Des “discussions avancées” avaient été annoncées le 24 août entre Moderna et la Commission européenne pour l’achat de 80 millions de doses du vaccin, mais aucun engagement ferme n’a été signé depuis. Mardi, le gouvernement s’est voulu rassurant et a annoncé qu’un accord allait être conclu “dans quelques jours”.

“Cet été, la Commission européenne s’est basée sur un horizon de 12 à 18 mois” pour l’obtention du vaccin”, confie un conseiller au sein de l’exécutif.
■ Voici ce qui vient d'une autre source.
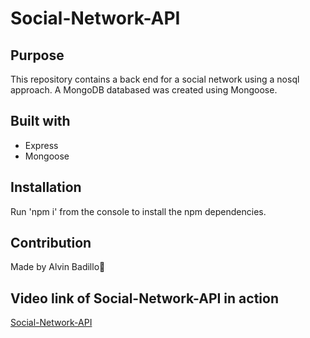 # Social-Network-API

## Purpose
This repository contains a back end for a social network using a nosql approach. A MongoDB databased was created using Mongoose.

## Built with
* Express
* Mongoose

## Installation
Run 'npm i' from the console to install the npm dependencies.

## Contribution 
Made by Alvin Badillo🙉

## Video link of Social-Network-API in action
[Social-Network-API](https://drive.google.com/file/d/13q7YPplGCXuCe2q1pesOg5oZYiImHjqU/view)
Les premiers vaccins pourraient donc être disponibles en Europe “entre le printemps et l’automne de l’année prochaine”.

Le gouvernement envisage de “vacciner très vite” comme cela devrait être le cas en Allemagne. Outre-Rhin, les autorités sont déjà en ordre de marche depuis l’annonce de Pfizer et BioNTech.

Le gouvernement est conscient qu’il va devoir faire preuve de prudence. “On risque un procès en imprudence si on vaccine trop vite, un procès en impréparation si on vaccine trop tard”, confie-t-on au sommet de l’État, comparant ce dossier à celui de l’hydroxychloroquine: “Aujourd’hui, personne ne nous reproche la non-mise sur le marché de la chloroquine…”.  

L’exécutif ne cache toutefois pas qu’il reste des incertitudes sur la question du vaccin et sur son efficacité. “Nous allons apprendre à marcher avec l’avancée des connaissances scientifiques”, reconnaît-on, admettant qu'”aujourd’hui, nous ne savons pas si l’efficacité est de 90% sur 3 mois, 6 mois, 1 an…”

· Qui pourra se faire vacciner en priorité?

“En France, 17 millions de Français sont considérés comme des publics prioritaires”, rappelle l’exécutif. La question va donc être de savoir comment organiser et prioriser les différents publics. Le gouvernement doit encore choisir la mécanique de vaccination à adopter.

Parmi les pistes évoquées, l’organisation pourrait par exemple se faire au niveau local, notamment par le biais de centres de vaccination par département. Enfin, le gouvernement devra trancher la question de l’ordonnance: en aura-t-on besoin d’une pour se faire vacciner, ou pourra-t-on l’obtenir de façon libre, comme pour les tests PCR?